A copy of the Merger Agreement has been included to provide investors with information regarding it terms. It is not intended to provide any other factual information about the Company, Parent, or their respective subsidiaries or affiliates. The representations, warranties, and covenants contained in the Merger Agreement were made only for purposes of the Merger Agreement and as of specific dates, were solely for the benefit of the parties to the Merger Agreement, may be subject to limitations, qualifications or other particulars agreed upon by the contracting parties, including being qualified by confidential disclosures made for the purposes of allocating contractual risk between the parties to the Merger Agreement instead of establishing these matters as facts or made for other purposes, and may be subject to standards of materiality applicable to the contracting parties that differ from those applicable to investors. Investors are not third-party beneficiaries under the Merger Agreement and may not rely on the representations, warranties, and covenants or any descriptions thereof as characterizations of the actual state of facts or condition of the parties thereto or any of their respective subsidiaries or affiliates. Moreover, information concerning the subject matter of representations and warranties may change after the date of the Merger Agreement, which subsequent information will not necessarily be fully reflected in the Company’s public disclosures.

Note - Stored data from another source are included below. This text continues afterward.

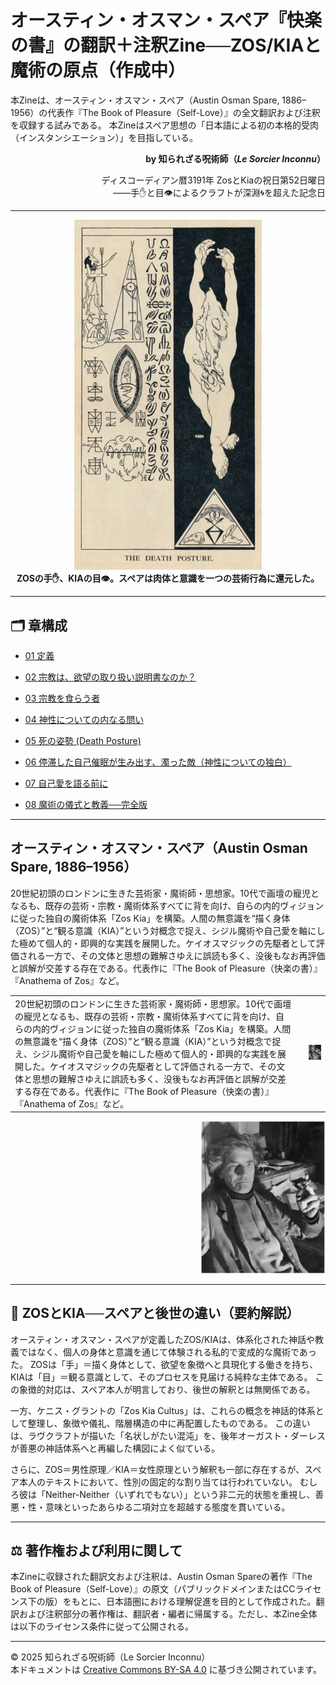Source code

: # オースティン・オスマン・スペア『快楽の書』の翻訳＋注釈Zine──ZOS/KIAと魔術の原点（作成中）

本Zineは、オースティン・オスマン・スペア（Austin Osman Spare, 1886–1956）の代表作『The Book of Pleasure（Self-Love）』の全文翻訳および注釈を収録する試みである。
本Zineはスペア思想の「日本語による初の本格的受肉（インスタンシエーション）」を目指している。

<div align="right">

**by 知られざる呪術師（*Le Sorcier Inconnu*）**  

ディスコーディアン暦3191年 ZosとKiaの祝日第52日曜日  
――手✋と目👁によるクラフトが深淵🌀を超えた記念日  

</div>

---


<div align="center">
 <img src="death_posture.jpg" width="300">
</div>

<div align="center">
<b>ZOSの手✋、KIAの目👁。スペアは肉体と意識を一つの芸術行為に還元した。</b>
</div>

---


## 🗂 章構成
 
- [01 定義](01_definitions.md)

- [02 宗教は、欲望の取り扱い説明書なのか？](02_on_religion_and_faith.md)

- [03 宗教を食らう者](03_self_love_and_sigils.md)

- [04 神性についての内なる問い](04_kia_and_neither_neither.md)

- [05 死の姿勢 (Death Posture)](05_death_posture.md)

- [06 停滞した自己催眠が生み出す、濁った敵（神性についての独白）](06_soliloquy_on_godhead.md)

- [07 自己愛を語る前に](07_on_duality_and_ecstasy.md)

- [08 魔術の儀式と教義──完全版](08_closing_remarks.md)

---
## オースティン・オスマン・スペア（Austin Osman Spare, 1886–1956）
20世紀初頭のロンドンに生きた芸術家・魔術師・思想家。10代で画壇の寵児となるも、既存の芸術・宗教・魔術体系すべてに背を向け、自らの内的ヴィジョンに従った独自の魔術体系「Zos Kia」を構築。人間の無意識を“描く身体（ZOS）”と“観る意識（KIA）”という対概念で捉え、シジル魔術や自己愛を軸にした極めて個人的・即興的な実践を展開した。ケイオスマジックの先駆者として評価される一方で、その文体と思想の難解さゆえに誤読も多く、没後もなお再評価と誤解が交差する存在である。代表作に『The Book of Pleasure（快楽の書）』『Anathema of Zos』など。

<table> <tr> <td style="vertical-align:top; padding-right:20px;">
20世紀初頭のロンドンに生きた芸術家・魔術師・思想家。10代で画壇の寵児となるも、既存の芸術・宗教・魔術体系すべてに背を向け、自らの内的ヴィジョンに従った独自の魔術体系「Zos Kia」を構築。人間の無意識を“描く身体（ZOS）”と“観る意識（KIA）”という対概念で捉え、シジル魔術や自己愛を軸にした極めて個人的・即興的な実践を展開した。ケイオスマジックの先駆者として評価される一方で、その文体と思想の難解さゆえに誤読も多く、没後もなお再評価と誤解が交差する存在である。代表作に『The Book of Pleasure（快楽の書）』『Anathema of Zos』など。

</td> <td> <img src="spare_photo_relaxed_2.png" alt="Austin Osman Spare" width="200"/> </td> </tr> </table>



<div align="right">
 <img src="spare_photo_relaxed_2.png" width="200">
</div>

---

## 🐌 ZOSとKIA──スペアと後世の違い（要約解説）

オースティン・オスマン・スペアが定義したZOS/KIAは、体系化された神話や教義ではなく、個人の身体と意識を通じて体験される私的で変成的な魔術であった。
ZOSは「手」＝描く身体として、欲望を象徴へと具現化する働きを持ち、KIAは「目」＝観る意識として、そのプロセスを見届ける純粋な主体である。
この象徴的対応は、スペア本人が明言しており、後世の解釈とは無関係である。

一方、ケニス・グラントの「Zos Kia Cultus」は、これらの概念を神話的体系として整理し、象徴や儀礼、階層構造の中に再配置したものである。
この違いは、ラヴクラフトが描いた「名状しがたい混沌」を、後年オーガスト・ダーレスが善悪の神話体系へと再編した構図によく似ている。

さらに、ZOS＝男性原理／KIA＝女性原理という解釈も一部に存在するが、スペア本人のテキストにおいて、性別の固定的な割り当ては行われていない。
むしろ彼は「Neither-Neither（いずれでもない）」という非二元的状態を重視し、善悪・性・意味といったあらゆる二項対立を超越する態度を貫いている。

---

## ⚖️ 著作権および利用に関して

本Zineに収録された翻訳文および注釈は、Austin Osman Spareの著作『The Book of Pleasure（Self-Love）』の原文（パブリックドメインまたはCCライセンス下の版）をもとに、日本語圏における理解促進を目的として作成された。翻訳および注釈部分の著作権は、翻訳者・編者に帰属する。ただし、本Zine全体は以下のライセンス条件に従って公開される。

---

© 2025 知られざる呪術師（Le Sorcier Inconnu）  
本ドキュメントは [Creative Commons BY-SA 4.0](https://creativecommons.org/licenses/by-sa/4.0/deed.ja) に基づき公開されています。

Item 5.02. | Departure of Directors or Certain Officers; Election of Directors; Appointment of Certain Officers; Compensatory Arrangements of Certain Officers. |
In connection with the execution of the Merger Agreement, on November 1, 2022, the Company granted special retention restricted stock units (“Company Retention RSUs”) to certain members of the Company’s management, including Matthew Levin, the Company’s Chief Executive Officer, and Alpana Wegner, the Company’s Chief Financial Officer. The Company Retention RSUs were granted pursuant to the Company’s Third Amended and Restated 2012 Stock Plan. The number of Company Retention RSUs for Mr. Levin and Ms. Wegner were determined by dividing $2.8 million and $1.5 million, respectively, by the 20-day historic average stock price of the Company as of the date of grant. In accordance with the Company Retention RSU award agreements (each, a “Retention RSU Agreement”), half of the Company Retention RSUs will vest upon the closing of the Merger and the other half will vest on the date that is six months after the closing of the Merger (the “Final Vesting Date”), subject to continuous service. If Mr. Levin or Ms. Wegner’s employment is terminated without Cause or for Good Reason (in each case, as defined his or her pre-existing employment agreement) on or after the closing of the Merger and prior to the Final Vesting Date, Mr. Levin’s or Ms. Wegner’s Company Retention RSUs, as applicable, will vest in full.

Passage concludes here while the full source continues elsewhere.